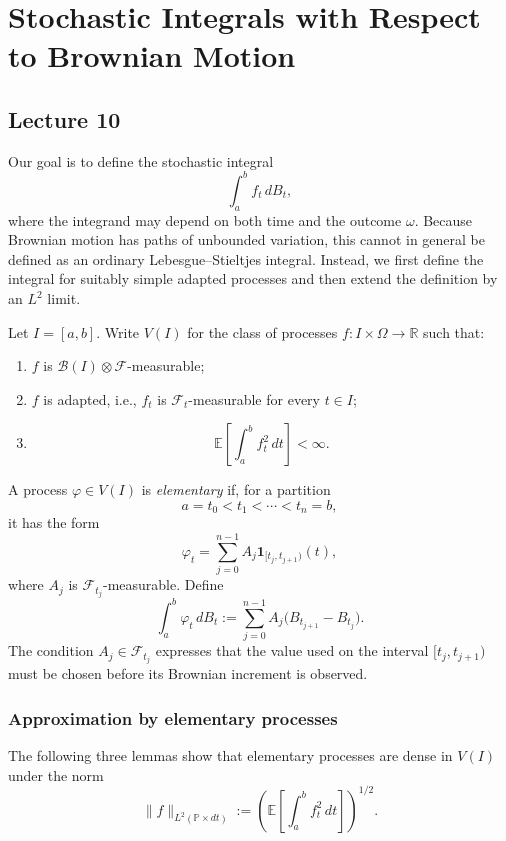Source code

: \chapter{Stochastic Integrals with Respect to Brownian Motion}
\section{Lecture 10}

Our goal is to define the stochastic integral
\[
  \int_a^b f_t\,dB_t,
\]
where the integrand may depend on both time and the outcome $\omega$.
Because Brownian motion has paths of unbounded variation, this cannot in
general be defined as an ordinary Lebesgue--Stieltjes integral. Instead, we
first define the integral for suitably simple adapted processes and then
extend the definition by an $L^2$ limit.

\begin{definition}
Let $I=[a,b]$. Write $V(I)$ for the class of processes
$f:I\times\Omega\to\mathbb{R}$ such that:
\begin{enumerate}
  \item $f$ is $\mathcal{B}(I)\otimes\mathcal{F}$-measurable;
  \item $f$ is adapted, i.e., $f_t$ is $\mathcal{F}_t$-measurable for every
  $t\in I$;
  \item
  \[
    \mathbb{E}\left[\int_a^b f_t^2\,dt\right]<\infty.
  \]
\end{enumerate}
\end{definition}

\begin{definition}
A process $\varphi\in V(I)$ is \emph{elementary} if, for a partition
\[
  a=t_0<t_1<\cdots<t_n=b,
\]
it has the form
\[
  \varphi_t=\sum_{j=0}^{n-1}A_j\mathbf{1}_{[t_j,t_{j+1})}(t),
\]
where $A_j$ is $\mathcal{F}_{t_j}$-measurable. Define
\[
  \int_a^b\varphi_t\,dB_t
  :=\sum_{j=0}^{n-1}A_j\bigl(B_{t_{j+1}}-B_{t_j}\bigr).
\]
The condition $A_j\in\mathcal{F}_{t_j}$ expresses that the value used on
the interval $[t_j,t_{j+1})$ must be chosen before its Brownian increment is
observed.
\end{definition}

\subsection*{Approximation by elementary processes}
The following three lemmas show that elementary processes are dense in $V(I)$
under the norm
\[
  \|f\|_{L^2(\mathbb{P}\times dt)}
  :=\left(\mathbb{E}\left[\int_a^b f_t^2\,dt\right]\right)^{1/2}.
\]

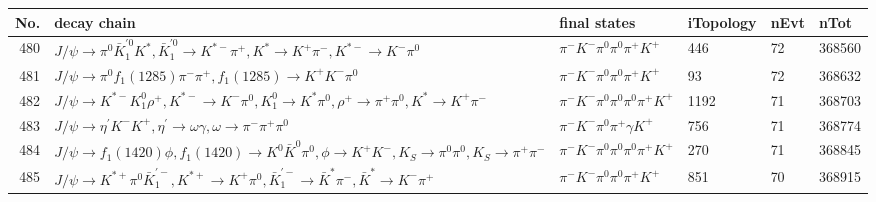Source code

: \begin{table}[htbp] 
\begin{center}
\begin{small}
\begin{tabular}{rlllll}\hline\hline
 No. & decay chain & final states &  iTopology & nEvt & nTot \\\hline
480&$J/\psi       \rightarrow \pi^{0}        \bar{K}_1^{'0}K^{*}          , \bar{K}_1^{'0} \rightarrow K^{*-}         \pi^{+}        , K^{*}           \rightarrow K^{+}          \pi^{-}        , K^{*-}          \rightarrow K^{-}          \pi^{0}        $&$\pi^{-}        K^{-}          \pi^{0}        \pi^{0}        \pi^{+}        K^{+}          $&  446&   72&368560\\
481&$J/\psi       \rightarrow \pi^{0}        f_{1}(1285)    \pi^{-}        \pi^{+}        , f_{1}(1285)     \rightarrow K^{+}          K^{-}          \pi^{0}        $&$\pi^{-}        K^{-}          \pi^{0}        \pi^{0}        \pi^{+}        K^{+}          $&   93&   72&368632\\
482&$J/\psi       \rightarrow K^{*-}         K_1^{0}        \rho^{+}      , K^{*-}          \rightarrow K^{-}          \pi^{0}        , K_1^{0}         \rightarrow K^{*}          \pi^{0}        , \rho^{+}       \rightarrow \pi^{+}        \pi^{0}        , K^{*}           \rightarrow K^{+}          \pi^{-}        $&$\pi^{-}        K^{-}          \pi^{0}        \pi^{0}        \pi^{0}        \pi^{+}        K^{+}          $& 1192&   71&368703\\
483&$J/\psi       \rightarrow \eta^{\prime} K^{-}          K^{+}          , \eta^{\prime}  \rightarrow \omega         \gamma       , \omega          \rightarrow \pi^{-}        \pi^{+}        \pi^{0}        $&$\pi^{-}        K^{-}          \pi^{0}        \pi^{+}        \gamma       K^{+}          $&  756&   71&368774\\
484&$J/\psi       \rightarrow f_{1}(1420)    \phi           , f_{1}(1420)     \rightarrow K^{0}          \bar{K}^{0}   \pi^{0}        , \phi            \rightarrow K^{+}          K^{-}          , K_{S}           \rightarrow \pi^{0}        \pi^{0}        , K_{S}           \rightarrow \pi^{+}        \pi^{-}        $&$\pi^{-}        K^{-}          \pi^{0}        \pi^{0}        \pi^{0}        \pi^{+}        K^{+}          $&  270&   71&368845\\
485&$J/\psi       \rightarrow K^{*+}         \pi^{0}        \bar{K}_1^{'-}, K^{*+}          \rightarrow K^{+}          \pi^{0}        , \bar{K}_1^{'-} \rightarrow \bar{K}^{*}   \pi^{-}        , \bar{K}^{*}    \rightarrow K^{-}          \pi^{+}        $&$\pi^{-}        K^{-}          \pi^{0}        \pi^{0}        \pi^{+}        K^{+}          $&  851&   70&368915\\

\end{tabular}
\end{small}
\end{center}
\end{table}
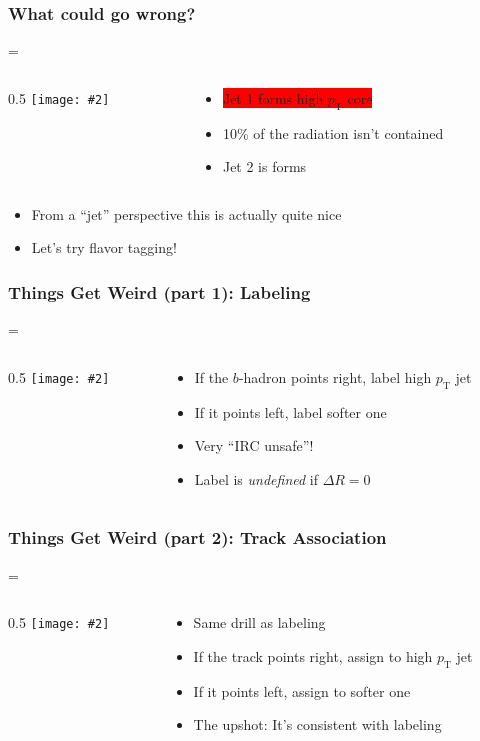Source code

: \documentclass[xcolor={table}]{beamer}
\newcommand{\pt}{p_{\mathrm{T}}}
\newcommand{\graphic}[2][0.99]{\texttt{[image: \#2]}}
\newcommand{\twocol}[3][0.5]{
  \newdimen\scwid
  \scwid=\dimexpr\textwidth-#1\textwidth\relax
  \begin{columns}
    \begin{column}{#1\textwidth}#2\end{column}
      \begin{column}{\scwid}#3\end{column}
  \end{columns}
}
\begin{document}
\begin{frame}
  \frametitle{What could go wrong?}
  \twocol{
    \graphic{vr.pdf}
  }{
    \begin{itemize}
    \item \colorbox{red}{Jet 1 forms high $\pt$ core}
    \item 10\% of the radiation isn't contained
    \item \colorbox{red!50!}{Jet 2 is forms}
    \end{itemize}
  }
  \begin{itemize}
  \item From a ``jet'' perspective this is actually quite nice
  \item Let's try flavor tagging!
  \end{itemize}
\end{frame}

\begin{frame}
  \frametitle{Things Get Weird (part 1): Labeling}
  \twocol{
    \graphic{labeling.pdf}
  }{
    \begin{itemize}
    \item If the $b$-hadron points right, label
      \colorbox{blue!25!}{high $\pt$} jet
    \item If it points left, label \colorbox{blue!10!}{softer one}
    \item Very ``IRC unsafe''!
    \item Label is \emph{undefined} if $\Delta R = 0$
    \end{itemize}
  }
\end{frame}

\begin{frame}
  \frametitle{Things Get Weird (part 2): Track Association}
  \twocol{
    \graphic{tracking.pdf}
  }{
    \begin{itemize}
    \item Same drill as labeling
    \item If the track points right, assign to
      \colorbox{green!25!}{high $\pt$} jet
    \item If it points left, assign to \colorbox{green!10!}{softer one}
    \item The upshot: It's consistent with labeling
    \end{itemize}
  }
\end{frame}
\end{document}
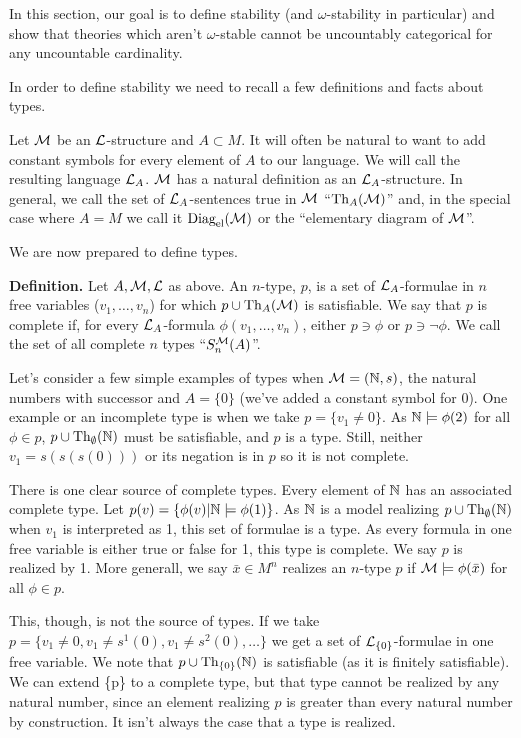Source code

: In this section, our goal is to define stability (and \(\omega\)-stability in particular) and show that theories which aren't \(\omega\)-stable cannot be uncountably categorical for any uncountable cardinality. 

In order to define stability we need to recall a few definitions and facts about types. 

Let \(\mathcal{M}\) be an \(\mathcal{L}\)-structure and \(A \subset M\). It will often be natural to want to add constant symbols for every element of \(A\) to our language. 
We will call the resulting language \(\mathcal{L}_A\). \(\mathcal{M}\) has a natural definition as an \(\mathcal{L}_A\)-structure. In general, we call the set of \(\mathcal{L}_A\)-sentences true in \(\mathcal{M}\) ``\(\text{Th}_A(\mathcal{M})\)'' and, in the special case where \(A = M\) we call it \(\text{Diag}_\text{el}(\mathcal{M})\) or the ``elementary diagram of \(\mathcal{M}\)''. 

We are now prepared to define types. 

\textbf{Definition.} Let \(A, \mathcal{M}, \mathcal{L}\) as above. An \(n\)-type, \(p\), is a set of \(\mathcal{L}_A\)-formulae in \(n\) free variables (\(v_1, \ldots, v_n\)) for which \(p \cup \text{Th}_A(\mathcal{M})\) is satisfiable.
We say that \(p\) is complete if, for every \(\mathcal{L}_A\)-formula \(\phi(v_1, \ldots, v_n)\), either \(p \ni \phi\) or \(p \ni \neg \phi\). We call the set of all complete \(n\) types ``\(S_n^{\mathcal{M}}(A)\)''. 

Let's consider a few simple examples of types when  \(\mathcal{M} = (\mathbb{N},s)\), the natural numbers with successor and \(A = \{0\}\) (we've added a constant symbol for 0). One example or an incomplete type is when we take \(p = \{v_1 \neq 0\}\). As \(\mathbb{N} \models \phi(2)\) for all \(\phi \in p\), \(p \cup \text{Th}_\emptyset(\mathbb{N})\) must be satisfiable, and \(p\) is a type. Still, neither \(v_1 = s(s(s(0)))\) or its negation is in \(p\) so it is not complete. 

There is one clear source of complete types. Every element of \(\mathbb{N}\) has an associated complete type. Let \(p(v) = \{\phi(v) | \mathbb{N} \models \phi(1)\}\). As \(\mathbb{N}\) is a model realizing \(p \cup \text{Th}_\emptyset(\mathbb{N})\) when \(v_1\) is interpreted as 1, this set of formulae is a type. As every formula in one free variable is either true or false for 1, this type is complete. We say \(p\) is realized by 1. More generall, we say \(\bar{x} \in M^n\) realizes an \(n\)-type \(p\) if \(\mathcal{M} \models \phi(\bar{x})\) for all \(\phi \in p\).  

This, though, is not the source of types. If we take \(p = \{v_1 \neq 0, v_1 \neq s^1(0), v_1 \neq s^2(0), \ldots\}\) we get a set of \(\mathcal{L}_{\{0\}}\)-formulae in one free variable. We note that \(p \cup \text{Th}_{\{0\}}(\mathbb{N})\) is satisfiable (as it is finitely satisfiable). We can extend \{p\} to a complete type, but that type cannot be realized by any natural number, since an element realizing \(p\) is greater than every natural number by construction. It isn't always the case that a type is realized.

####

**INSTRUCTIONS TO FOLLOW:**
Search the records above for "tabular". Copy each line where it is found.

**REPLY TO THE TASK:**
\begin{tabular}{rlllll}\hline\hline
\end{tabular}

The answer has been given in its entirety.